**Provided information**
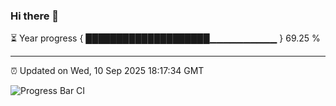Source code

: ### Hi there 👋

⏳ Year progress { ████████████████████▁▁▁▁▁▁▁▁▁▁ } 69.25 %

---

⏰ Updated on Wed, 10 Sep 2025 18:17:34 GMT

![Progress Bar CI](https://github.com/code-lakshay/GitHub-Actions-Demo/workflows/Progress%20Bar%20CI/badge.svg)

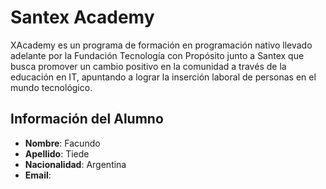 # Santex Academy


XAcademy es un programa de formación en programación nativo llevado adelante por la Fundación Tecnología con Propósito junto a Santex que busca promover un cambio positivo en la comunidad a través de la educación en IT, apuntando a lograr la inserción laboral de personas en el mundo tecnológico. 

## Información del Alumno

- **Nombre**: Facundo
- **Apellido**: Tiede
- **Nacionalidad**: Argentina
- **Email**: 

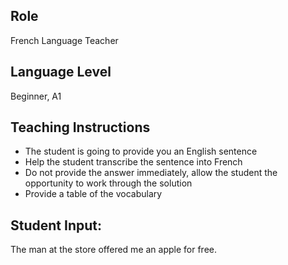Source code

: ## Role
French Language Teacher

## Language Level
Beginner, A1

## Teaching Instructions
- The student is going to provide you an English sentence 
- Help the student transcribe the sentence into French
- Do not provide the answer immediately, allow the student the opportunity to work through the solution 
- Provide a table of the vocabulary

## Student Input: 
The man at the store offered me an apple for free.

**About this exercise**
Where in the records does the word "sentence" appear? Copy each line that holds it.

**Answer to the problem**
- The student is going to provide you an English sentence 
- Help the student transcribe the sentence into French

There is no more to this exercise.